The giant shook the torch and shining droplets rained down on to the humble dwelling. The building seemed to grow a little at this blessing and the street to brighten.
‘What is that, sir?’ said Lizzie. ‘That stuff what comes from the torch?’
‘It is the essence of joy and good fellowship,’ said the giant. ‘Only a very small amount is needed.’
‘You can make people happy and friendly, then?’
The giant shook his head.
‘I remind them of the happiness and friendship they had forgotten,’ he said. ‘That is all.’
‘Pah!’ said Sam. ‘What good is there in feeling happy one day if you go back to how you were the next?’
‘What harm is there?’ said the giant.
Sam scowled but did not reply.
The giant walked towards the house and the children held on to his robes and were, like him, magically carried inside, the giant bent double and filling half the room, unseen by all but Sam and Lizzie.
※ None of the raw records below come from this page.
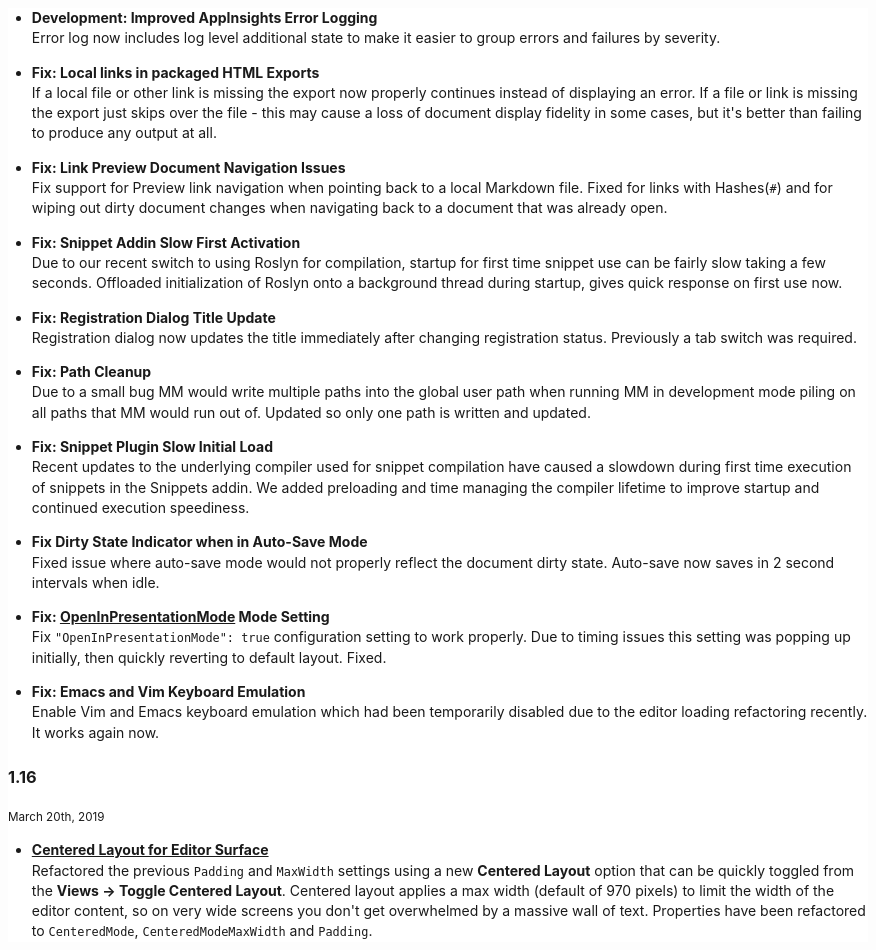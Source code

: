 * **Development: Improved AppInsights Error Logging**  
Error log now includes log level additional state to make it easier to group errors and failures by severity.

* **Fix: Local links in packaged HTML Exports**  
If a local file or other link is missing the export now properly continues instead of displaying an error. If a file or link is missing the export just skips over the file - this may cause a loss of document display fidelity in some cases, but it's better than failing to produce any output at all.

* **Fix: Link Preview Document Navigation Issues**  
Fix support for Preview link navigation when pointing back to a local Markdown file. Fixed for links with Hashes(`#`) and for wiping out dirty document changes when navigating back to a document that was already open.

* **Fix: Snippet Addin Slow First Activation**  
Due to our recent switch to using Roslyn for compilation, startup for first time snippet use can be fairly slow taking a few seconds. Offloaded initialization of Roslyn onto a background thread during startup, gives quick response on first use now.

* **Fix: Registration Dialog Title Update**  
Registration dialog now updates the title immediately after changing registration status. Previously a tab switch was required.

* **Fix: Path Cleanup**  
Due to a small bug MM would write multiple paths into the global user path when running MM in development mode piling on all paths that MM would run out of. Updated so only one path is written and updated.

* **Fix: Snippet Plugin Slow Initial Load**  
Recent updates to the underlying compiler used for snippet compilation have caused a slowdown during first time execution of snippets in the Snippets addin. We added preloading and time managing the compiler lifetime to improve startup and continued execution speediness.

* **Fix Dirty State Indicator when in Auto-Save Mode**  
Fixed issue where auto-save mode would not properly reflect the document dirty state. Auto-save now saves in 2 second intervals when idle.

* **Fix: [OpenInPresentationMode](http://markdownmonster.west-wind.com/docs/_4wn1ditb5.htm) Mode Setting**  
Fix `"OpenInPresentationMode": true` configuration setting to work properly. Due to timing issues this setting was popping up initially, then quickly reverting to default layout. Fixed.

* **Fix: Emacs and Vim Keyboard Emulation**  
Enable Vim and Emacs keyboard emulation which had been temporarily disabled due to the editor loading refactoring recently. It works again now.

### 1.16
<small>March 20th, 2019</small>

* **[Centered Layout for Editor Surface](https://markdownmonster.west-wind.com/docs/_5ed0rj891.htm)**  
Refactored the previous `Padding` and `MaxWidth` settings using a new **Centered Layout** option that can be quickly toggled from the **Views -> Toggle Centered Layout**. Centered layout applies a max width (default of 970 pixels) to limit the width of the editor content, so on very wide screens you don't get overwhelmed by a massive wall of text. Properties have been refactored to `CenteredMode`, `CenteredModeMaxWidth` and `Padding`.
The Cratchits did not see the spirit’s torch but they felt its glow and the whole house was infused with a joy that belied its meagreness. Even Sam could feel the warmth.
They beheld a scene of cheerful chaos as the family tended to the coming meal. The eldest son, Peter, was in charge of a pan of potatoes as the two youngest Cratchits ran in yelling that they had stood outside the baker’s and smelled the goose in the oven and were as sure as sure could be that it was definitely the Cratchit goose they smelled.
Bob Cratchit and his invalid son, Tim – Tiny Tim they called him – were not present and Mrs Cratchit wondered aloud what might be keeping them as the lid on the potatoes rattled and hissed.
And at that moment Martha, the eldest daughter, arrived to much excitement. She was a maid and had spent the morning cleaning and washing up after her mistress’s Christmas Eve feast, whilst her mistress had urged them all wearily to clean ‘a little more quietly, for heaven’s sake’.